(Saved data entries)
-- Opening Marker --

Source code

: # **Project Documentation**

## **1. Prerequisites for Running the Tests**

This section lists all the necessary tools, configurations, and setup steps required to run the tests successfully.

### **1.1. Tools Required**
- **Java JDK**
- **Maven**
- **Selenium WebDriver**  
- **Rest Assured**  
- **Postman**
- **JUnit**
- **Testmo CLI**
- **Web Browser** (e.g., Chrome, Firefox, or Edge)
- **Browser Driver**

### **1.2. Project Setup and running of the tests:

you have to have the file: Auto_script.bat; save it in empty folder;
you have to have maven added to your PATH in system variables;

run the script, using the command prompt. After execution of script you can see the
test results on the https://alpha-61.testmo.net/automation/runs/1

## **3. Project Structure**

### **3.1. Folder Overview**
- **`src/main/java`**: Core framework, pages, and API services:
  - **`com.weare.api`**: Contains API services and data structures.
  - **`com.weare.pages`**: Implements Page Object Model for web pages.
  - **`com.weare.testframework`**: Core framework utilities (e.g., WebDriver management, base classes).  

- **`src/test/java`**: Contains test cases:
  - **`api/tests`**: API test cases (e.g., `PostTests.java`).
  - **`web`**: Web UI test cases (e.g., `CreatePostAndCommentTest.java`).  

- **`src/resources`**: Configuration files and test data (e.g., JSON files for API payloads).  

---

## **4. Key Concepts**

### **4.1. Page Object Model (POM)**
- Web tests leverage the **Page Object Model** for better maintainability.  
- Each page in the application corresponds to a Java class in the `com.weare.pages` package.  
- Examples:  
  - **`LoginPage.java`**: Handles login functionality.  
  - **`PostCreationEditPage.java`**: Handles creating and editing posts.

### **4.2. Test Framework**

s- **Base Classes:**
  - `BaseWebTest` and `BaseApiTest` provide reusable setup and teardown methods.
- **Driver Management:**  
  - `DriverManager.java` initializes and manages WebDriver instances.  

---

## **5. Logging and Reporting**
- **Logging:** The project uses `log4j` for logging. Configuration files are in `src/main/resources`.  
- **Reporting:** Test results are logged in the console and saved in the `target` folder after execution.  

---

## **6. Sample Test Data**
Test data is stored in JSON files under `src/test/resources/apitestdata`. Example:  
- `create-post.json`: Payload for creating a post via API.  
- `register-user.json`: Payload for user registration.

-- Closing Marker --

Using the records above, copy word for word the line with "## **1. Prerequisites for Running the Tests**", the line with "- **Testmo CLI**", and every line between them.

## **1. Prerequisites for Running the Tests**

This section lists all the necessary tools, configurations, and setup steps required to run the tests successfully.

### **1.1. Tools Required**
- **Java JDK**
- **Maven**
- **Selenium WebDriver**  
- **Rest Assured**  
- **Postman**
- **JUnit**
- **Testmo CLI**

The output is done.